Unfortunately, it is neither novel nor surprising that global news media are providing far more extensive coverage on Friday's terrorist attacks in France - a historic centrepin of European cultural power - than they have done on the several attacks of similar (or greater) magnitude that have happened this year in Nigeria, Kenya, Egypt, Yemen and Syria, to name but a few.
Nor is it new that celebrities, social media personalities and humble social network users in Europe and North America, as well as South Africa, are expressing far greater levels of collective sympathy for Paris than they have for Baga, Nigeria, for Garissa, Kenya or for Koban^i, Syria (again, to name but a few).
What is different this time, however, is Facebook's global institutionalisation of this selective sympathy through its French flag filter for profile pictures.
Much like the "Celebrate Pride" feature the social network sported in June to applaud the legalisation of same-sex marriage across the US, Facebook's French flag overlay allows users to superimpose a symbolic image onto their profile pictures in just two clicks.
Yet while Celebrate Pride was a US company's support of a US constitutional ruling, Facebook's French flag overlay, in the absence of this kind of formal acknowledgment for other countries that underwent similar atrocities in the intervening time, is nothing short of an overt political allegiance.
While the social network poses as a friend to "the developing world" by optimising its app for slow Internet connections and rolling out its free Internet(.org) service, its response to the attacks in France makes abundantly clear that the company values the deaths of people in Western Europe above those in the Middle East and Africa.
It has also faced reasonable criticism for activating its Safety Check feature in Paris and not in Beirut, where 43 people were killed in a suicide bombing the previous day. While Facebook executives have offered the explanation that the feature's functionality is designed for short-term disasters or attacks rather than ongoing conflicts in countries such as Lebanon, I struggle to believe tweaking this functionality is a major difficulty for the tech behemoth in question.

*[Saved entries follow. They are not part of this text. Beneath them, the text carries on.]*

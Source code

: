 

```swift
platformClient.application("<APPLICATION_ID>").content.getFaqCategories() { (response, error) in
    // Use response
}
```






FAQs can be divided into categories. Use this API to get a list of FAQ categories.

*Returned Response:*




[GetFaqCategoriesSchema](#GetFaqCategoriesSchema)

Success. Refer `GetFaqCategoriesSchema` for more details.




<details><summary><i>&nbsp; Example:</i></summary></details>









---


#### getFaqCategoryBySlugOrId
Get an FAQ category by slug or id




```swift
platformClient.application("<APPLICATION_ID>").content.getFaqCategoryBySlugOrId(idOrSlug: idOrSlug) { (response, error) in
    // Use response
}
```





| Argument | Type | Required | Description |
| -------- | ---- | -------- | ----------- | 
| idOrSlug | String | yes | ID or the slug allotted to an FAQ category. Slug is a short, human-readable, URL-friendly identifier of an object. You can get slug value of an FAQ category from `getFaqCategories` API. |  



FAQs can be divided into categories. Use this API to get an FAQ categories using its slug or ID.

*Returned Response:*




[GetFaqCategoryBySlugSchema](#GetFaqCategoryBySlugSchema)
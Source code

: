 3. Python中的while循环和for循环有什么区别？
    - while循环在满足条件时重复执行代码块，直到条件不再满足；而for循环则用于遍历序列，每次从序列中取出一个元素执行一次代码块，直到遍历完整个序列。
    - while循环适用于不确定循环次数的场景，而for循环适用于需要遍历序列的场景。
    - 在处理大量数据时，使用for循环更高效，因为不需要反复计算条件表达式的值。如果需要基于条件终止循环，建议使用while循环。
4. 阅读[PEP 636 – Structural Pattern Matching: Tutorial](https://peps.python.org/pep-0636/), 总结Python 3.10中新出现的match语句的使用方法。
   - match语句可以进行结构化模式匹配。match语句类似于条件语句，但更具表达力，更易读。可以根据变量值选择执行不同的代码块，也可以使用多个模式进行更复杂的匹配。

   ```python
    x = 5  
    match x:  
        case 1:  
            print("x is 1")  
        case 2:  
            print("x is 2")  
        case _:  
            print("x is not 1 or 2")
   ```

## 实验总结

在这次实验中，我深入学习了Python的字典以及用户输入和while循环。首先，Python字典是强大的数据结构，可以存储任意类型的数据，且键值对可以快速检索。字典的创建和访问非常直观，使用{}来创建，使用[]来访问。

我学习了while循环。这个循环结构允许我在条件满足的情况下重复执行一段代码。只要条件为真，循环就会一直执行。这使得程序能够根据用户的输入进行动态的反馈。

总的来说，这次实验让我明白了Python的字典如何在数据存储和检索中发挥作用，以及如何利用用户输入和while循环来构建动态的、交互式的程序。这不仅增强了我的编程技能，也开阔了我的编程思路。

Facebook is abusing its power as the world's most popular social network to push sympathy - and trauma relief services - for some tragedies over others.
In short, Facebook is abusing its power as the world's most popular social network to push sympathy - and trauma relief services - for some tragedies over others. Worse still, by packaging its selective sympathy as an interactive feature, it is co-opting its millions of users into propagating it.

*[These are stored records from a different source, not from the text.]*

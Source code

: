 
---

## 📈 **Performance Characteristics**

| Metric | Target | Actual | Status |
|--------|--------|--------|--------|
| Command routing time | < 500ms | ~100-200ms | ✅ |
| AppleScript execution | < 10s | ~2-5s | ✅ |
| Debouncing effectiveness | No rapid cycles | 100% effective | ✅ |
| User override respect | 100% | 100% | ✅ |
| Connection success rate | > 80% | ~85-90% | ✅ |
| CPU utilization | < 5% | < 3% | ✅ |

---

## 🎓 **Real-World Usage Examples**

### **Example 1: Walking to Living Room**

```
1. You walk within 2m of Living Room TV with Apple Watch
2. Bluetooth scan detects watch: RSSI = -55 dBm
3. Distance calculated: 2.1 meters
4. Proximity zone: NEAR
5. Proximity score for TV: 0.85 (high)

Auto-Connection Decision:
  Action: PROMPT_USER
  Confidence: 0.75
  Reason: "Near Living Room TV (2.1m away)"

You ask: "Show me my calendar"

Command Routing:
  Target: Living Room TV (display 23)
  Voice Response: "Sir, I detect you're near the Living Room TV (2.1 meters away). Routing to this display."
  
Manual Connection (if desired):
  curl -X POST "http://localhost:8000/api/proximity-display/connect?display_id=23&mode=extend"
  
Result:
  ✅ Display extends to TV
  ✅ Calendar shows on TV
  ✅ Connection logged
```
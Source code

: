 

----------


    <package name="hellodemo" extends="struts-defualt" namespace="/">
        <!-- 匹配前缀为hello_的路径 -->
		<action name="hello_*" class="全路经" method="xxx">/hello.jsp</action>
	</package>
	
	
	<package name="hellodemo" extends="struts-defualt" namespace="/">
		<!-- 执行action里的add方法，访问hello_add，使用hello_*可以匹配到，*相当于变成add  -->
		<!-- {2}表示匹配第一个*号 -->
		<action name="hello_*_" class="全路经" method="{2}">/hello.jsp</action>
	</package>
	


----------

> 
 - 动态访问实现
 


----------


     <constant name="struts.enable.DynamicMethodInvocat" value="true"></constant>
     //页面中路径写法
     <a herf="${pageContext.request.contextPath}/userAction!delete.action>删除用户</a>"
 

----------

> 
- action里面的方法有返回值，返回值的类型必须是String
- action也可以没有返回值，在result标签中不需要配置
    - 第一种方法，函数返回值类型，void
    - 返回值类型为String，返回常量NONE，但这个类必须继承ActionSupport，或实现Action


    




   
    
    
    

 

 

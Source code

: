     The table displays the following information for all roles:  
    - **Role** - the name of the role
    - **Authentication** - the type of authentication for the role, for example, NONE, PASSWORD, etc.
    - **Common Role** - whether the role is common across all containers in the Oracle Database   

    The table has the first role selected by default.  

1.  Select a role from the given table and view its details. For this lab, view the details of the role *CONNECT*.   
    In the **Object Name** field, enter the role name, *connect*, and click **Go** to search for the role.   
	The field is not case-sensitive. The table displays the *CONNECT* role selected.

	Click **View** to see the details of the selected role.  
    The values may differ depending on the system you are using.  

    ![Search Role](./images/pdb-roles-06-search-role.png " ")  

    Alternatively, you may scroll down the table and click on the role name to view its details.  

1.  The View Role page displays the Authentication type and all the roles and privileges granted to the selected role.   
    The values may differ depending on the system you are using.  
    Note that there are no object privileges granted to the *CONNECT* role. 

Of course, Facebook is not preventing users from overlaying their profile pictures with the flags of other victims of terrorist attacks, such as Lebanon, Egypt and Turkey - but it is making showing this kind of support for people in Paris significantly easier, and, crucially, accessible to those with no photo-editing software or skills.
Another troubling effect of this ease of use is peer pressure: many users will inevitably feel that not changing their profile pictures to support France will be more noticed and questioned than doing so, as the act requires so little effort.

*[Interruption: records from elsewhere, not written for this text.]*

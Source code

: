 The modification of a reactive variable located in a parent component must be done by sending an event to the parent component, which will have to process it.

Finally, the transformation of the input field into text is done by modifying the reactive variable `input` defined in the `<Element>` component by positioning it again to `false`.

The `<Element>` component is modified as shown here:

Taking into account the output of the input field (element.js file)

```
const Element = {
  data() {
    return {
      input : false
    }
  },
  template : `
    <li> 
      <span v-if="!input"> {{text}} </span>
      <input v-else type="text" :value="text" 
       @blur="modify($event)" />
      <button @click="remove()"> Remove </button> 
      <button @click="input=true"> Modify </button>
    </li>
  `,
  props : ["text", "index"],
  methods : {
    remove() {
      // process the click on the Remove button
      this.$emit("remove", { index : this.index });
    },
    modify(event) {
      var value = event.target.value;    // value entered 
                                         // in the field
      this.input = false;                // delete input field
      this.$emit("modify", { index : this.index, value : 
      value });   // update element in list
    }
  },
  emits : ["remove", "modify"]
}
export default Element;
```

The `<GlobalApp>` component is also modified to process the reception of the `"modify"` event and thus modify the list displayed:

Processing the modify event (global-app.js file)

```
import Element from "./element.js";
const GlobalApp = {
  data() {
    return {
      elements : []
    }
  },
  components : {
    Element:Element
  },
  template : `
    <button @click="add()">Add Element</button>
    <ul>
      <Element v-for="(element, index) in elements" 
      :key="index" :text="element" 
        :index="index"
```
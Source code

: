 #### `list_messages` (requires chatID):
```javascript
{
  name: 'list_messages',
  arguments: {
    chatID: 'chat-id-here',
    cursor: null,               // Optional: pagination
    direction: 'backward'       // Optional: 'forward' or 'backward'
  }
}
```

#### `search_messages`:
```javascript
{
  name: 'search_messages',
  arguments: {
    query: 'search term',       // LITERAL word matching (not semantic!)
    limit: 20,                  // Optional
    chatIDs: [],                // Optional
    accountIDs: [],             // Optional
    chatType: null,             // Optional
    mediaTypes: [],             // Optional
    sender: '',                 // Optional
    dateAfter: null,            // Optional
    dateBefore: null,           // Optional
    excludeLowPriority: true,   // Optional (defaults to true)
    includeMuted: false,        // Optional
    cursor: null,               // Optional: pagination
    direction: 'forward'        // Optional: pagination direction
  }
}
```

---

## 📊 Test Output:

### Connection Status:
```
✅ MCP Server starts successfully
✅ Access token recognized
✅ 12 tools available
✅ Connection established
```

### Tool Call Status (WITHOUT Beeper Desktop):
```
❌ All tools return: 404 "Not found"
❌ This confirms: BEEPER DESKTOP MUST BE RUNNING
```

Problematic usage aside, Facebook's profile picture overlay feature holds promise for giving users a simple but effective way to show solidarity for countries or causes. At the time of writing, the same feature allows users to overlay their profile pictures with the logos of their favourite NBA or NCAA sports teams.
But to expand the luxury of receiving solidarity in the face of terrorist attacks to countries besides France - in other words, to mitigate the spread of its Eurocentric cultural imperialism - Facebook should open this feature to developers in the "developing" countries it claims to support.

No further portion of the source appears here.